Nevertheless, for now, while the broader market will be under pressure, among the stocks that could see more heat would be companies with higher exposure to Europe. HCL Tech generates about a third of its revenues from the European region and looking at the uncertainties in Europe as well as the currency headwinds, the stock could remain under pressure, say analysts.

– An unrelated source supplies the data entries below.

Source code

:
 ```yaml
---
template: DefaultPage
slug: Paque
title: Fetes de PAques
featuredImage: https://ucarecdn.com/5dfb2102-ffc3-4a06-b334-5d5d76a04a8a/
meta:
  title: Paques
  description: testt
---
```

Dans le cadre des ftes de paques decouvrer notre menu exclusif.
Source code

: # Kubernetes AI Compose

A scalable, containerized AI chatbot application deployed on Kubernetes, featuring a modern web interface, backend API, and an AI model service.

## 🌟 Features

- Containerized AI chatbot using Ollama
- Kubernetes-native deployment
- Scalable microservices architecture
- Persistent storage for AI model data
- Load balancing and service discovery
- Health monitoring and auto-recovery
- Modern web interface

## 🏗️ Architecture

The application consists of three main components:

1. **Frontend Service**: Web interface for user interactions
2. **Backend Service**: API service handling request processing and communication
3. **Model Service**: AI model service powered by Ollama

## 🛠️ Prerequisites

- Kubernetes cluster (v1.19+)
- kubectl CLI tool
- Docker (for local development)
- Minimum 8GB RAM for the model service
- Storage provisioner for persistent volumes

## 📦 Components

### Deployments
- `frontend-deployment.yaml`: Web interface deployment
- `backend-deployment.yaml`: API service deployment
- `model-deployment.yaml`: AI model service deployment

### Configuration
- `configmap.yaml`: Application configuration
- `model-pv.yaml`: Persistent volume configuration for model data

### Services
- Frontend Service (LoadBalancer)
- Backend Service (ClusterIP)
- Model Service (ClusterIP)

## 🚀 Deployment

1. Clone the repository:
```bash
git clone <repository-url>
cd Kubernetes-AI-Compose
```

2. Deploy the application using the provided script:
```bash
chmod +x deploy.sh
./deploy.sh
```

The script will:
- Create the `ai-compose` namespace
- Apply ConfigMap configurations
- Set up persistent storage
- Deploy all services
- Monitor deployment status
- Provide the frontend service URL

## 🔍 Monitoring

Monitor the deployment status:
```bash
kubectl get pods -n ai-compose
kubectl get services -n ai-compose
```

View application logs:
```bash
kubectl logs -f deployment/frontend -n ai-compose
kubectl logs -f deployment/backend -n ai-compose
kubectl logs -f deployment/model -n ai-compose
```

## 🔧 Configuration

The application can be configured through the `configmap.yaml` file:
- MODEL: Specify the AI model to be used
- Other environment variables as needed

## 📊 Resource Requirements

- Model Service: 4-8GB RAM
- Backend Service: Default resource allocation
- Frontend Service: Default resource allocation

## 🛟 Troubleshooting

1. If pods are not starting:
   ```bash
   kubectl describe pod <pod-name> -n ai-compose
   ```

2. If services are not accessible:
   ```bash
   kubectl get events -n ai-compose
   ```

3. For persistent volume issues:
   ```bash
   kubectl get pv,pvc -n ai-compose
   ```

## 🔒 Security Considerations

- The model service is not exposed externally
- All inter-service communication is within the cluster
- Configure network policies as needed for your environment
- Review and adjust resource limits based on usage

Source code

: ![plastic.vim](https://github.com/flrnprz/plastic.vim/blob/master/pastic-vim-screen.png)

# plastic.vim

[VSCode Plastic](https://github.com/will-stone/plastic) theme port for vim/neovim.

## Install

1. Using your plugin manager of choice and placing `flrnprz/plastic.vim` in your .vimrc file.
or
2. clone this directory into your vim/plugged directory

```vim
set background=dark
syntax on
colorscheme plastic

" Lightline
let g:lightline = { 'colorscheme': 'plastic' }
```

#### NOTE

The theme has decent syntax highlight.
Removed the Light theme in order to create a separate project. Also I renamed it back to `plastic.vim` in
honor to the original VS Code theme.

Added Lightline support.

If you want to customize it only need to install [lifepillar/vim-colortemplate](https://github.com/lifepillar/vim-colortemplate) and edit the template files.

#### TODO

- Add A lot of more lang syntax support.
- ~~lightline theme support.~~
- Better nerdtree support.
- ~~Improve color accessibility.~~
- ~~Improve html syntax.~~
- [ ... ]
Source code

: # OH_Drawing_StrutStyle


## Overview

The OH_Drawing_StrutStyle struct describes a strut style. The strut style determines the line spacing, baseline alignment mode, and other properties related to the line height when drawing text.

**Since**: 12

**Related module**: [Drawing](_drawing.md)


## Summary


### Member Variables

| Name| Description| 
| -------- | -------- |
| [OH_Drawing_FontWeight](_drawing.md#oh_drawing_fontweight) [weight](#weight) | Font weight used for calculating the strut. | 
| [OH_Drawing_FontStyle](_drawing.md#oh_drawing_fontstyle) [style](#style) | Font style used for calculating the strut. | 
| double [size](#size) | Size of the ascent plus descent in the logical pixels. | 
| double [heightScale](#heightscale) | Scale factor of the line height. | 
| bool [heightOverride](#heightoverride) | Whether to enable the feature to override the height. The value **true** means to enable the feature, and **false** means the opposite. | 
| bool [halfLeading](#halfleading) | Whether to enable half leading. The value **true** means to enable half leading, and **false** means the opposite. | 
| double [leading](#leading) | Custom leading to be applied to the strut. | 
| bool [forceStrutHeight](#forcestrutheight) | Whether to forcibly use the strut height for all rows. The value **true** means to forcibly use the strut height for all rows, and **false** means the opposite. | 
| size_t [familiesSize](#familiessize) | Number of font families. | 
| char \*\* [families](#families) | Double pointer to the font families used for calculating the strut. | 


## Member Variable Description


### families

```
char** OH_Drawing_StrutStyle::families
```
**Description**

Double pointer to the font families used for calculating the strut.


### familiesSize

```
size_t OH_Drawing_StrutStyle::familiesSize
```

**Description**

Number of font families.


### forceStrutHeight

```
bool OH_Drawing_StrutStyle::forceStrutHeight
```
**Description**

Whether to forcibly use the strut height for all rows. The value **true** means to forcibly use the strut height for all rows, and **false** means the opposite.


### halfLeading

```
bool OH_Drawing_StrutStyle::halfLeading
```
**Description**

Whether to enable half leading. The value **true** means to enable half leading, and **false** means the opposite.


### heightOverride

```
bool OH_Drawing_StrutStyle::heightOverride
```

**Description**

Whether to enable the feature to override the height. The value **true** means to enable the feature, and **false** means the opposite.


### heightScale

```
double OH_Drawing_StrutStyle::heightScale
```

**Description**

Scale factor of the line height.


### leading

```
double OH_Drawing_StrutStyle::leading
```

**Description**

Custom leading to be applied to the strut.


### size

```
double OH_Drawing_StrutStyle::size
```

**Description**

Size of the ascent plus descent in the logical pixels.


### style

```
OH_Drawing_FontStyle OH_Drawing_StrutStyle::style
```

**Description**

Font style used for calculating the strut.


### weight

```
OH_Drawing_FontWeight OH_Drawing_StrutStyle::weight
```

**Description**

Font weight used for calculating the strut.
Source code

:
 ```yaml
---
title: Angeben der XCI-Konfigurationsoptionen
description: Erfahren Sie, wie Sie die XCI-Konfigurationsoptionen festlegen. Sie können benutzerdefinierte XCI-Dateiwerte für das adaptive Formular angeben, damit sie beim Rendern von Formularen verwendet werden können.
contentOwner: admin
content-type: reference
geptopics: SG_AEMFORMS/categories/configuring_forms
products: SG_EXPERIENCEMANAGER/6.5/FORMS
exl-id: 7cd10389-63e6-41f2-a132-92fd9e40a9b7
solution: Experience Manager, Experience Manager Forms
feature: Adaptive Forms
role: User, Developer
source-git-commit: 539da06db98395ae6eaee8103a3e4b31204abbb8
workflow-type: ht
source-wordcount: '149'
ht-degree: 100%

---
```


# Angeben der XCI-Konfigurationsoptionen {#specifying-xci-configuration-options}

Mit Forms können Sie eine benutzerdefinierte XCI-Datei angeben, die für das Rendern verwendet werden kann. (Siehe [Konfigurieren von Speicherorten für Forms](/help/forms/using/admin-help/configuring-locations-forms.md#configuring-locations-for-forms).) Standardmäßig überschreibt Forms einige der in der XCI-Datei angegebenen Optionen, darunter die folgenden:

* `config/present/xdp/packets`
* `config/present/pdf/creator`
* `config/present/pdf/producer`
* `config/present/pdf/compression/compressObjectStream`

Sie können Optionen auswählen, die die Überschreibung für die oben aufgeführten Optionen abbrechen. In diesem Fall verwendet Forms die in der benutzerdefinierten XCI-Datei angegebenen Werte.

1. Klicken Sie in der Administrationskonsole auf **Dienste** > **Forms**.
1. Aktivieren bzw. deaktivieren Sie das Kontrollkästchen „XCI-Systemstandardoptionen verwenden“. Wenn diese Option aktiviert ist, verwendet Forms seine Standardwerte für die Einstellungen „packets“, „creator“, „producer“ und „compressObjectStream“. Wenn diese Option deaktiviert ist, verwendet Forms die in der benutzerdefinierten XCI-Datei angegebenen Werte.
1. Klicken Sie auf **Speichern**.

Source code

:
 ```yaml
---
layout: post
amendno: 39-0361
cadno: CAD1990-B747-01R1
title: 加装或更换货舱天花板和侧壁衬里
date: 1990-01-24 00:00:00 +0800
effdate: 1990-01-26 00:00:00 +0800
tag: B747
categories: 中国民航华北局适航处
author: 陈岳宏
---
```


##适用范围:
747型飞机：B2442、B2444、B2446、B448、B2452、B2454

Crompton Greaves (excluding the consumer business) has significant exposure to Belgium and other parts of Europe. After the acquisition of the Belgium-based Pauwels Trafo/Pauwels Group in May 2005, the company had acquired GANZ (Hungary), Microsol (Ireland), ZIV (Spain) and Sonomatra (France). These acquisitions had pushed the company into the league of the top electrical companies in the world. However, significant exposure to Europe has brought pressure on the company’s stock price.
Havells is another stock to watch, according to analysts looking primarily at translation impact of currency due to its Sylvania operations. The impact on earnings, however, might not be meaningful due to lower profit contribution in the overseas business, say analysts.
Cox & Kings, too, was under the spotlight as a significant part of the Ebitda (earnings before interest, tax, depreciation and amortisation) it generates is from the UK travel and education business. The stock that had been trending down for more than a month fell 11.6 per cent intra-day but closed 5.6 per cent lower at Rs 236.20 on Monday.
Amongauto ancillary companies have exposure to Europe like Motherson Sumi and Bharat Forge. Companies like Motherson Sumi and Bharat Forge are the ones that can see risks increase with the European crisis deepening, says Joshi. Bharat Forge derives about 25 per cent of its revenues from exports to Europe.
Besides, pharma and tech players that export to Europe are likely to feel the pressure. This includes Dr Reddy’s and Aurobindo — the latter had acquired Actavis to consolidate European business.
Besides, Jubilant Life Science’s licensed chemical business, Dr Reddy’s and Lupin’s German business can see some pressure, says Surjit Pal at Prabhudas Lilladher, who believes that the impact will be seen only in the second quarter of 2015-16.
Though pharma companies have so far made up for the cross currency headwinds through strong US growth, revenue growth would be much higher if Europe also contributed well.
While the European uncertainty currently poses risks to these stocks, in the event of a resolution coming through and dollar versus euro gaining back the favourable position, the same stocks can rebound, believes Mayuresh Joshi.